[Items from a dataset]
"""
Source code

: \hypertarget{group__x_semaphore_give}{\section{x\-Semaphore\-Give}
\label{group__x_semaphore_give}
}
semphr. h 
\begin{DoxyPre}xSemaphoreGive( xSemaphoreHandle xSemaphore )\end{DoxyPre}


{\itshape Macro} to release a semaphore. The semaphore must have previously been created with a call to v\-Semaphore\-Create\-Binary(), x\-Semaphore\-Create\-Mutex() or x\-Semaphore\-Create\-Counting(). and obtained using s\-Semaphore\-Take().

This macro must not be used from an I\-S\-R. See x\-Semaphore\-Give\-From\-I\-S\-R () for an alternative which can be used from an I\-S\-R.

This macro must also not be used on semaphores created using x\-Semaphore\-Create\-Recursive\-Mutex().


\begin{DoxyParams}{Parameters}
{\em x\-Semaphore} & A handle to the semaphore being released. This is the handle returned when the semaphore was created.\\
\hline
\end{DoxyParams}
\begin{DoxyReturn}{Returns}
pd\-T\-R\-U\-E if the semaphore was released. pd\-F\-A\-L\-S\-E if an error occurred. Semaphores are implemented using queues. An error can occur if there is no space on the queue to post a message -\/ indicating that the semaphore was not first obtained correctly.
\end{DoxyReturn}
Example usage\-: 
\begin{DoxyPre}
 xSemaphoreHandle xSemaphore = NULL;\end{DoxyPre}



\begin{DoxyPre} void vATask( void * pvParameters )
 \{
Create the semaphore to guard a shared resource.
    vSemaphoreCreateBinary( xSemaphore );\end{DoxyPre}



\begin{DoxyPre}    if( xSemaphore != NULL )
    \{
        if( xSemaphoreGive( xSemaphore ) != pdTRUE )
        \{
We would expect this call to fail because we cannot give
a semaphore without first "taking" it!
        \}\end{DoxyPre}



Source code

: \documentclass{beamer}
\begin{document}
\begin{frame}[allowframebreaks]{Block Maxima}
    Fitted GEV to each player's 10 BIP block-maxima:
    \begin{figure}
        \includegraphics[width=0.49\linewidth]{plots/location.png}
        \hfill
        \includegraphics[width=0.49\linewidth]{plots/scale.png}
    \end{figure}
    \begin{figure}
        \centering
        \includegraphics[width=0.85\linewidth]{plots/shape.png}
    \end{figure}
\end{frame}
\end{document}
"""
■ ASSIGNED TASK ■
From the first line to the last, restate the data above exactly.

■ EXERCISE SOLUTION ■
Source code

: \hypertarget{group__x_semaphore_give}{\section{x\-Semaphore\-Give}
\label{group__x_semaphore_give}
}
semphr. h 
\begin{DoxyPre}xSemaphoreGive( xSemaphoreHandle xSemaphore )\end{DoxyPre}


{\itshape Macro} to release a semaphore. The semaphore must have previously been created with a call to v\-Semaphore\-Create\-Binary(), x\-Semaphore\-Create\-Mutex() or x\-Semaphore\-Create\-Counting(). and obtained using s\-Semaphore\-Take().

This macro must not be used from an I\-S\-R. See x\-Semaphore\-Give\-From\-I\-S\-R () for an alternative which can be used from an I\-S\-R.

This macro must also not be used on semaphores created using x\-Semaphore\-Create\-Recursive\-Mutex().


\begin{DoxyParams}{Parameters}
{\em x\-Semaphore} & A handle to the semaphore being released. This is the handle returned when the semaphore was created.\\
\hline
\end{DoxyParams}
\begin{DoxyReturn}{Returns}
pd\-T\-R\-U\-E if the semaphore was released. pd\-F\-A\-L\-S\-E if an error occurred. Semaphores are implemented using queues. An error can occur if there is no space on the queue to post a message -\/ indicating that the semaphore was not first obtained correctly.
\end{DoxyReturn}
Example usage\-: 
\begin{DoxyPre}
 xSemaphoreHandle xSemaphore = NULL;\end{DoxyPre}



\begin{DoxyPre} void vATask( void * pvParameters )
 \{
Create the semaphore to guard a shared resource.
    vSemaphoreCreateBinary( xSemaphore );\end{DoxyPre}



\begin{DoxyPre}    if( xSemaphore != NULL )
    \{
        if( xSemaphoreGive( xSemaphore ) != pdTRUE )
        \{
We would expect this call to fail because we cannot give
a semaphore without first "taking" it!
        \}\end{DoxyPre}



Source code

: \documentclass{beamer}
\begin{document}
\begin{frame}[allowframebreaks]{Block Maxima}
    Fitted GEV to each player's 10 BIP block-maxima:
    \begin{figure}
        \includegraphics[width=0.49\linewidth]{plots/location.png}
        \hfill
        \includegraphics[width=0.49\linewidth]{plots/scale.png}
    \end{figure}
    \begin{figure}
        \centering
        \includegraphics[width=0.85\linewidth]{plots/shape.png}
    \end{figure}
\end{frame}
\end{document}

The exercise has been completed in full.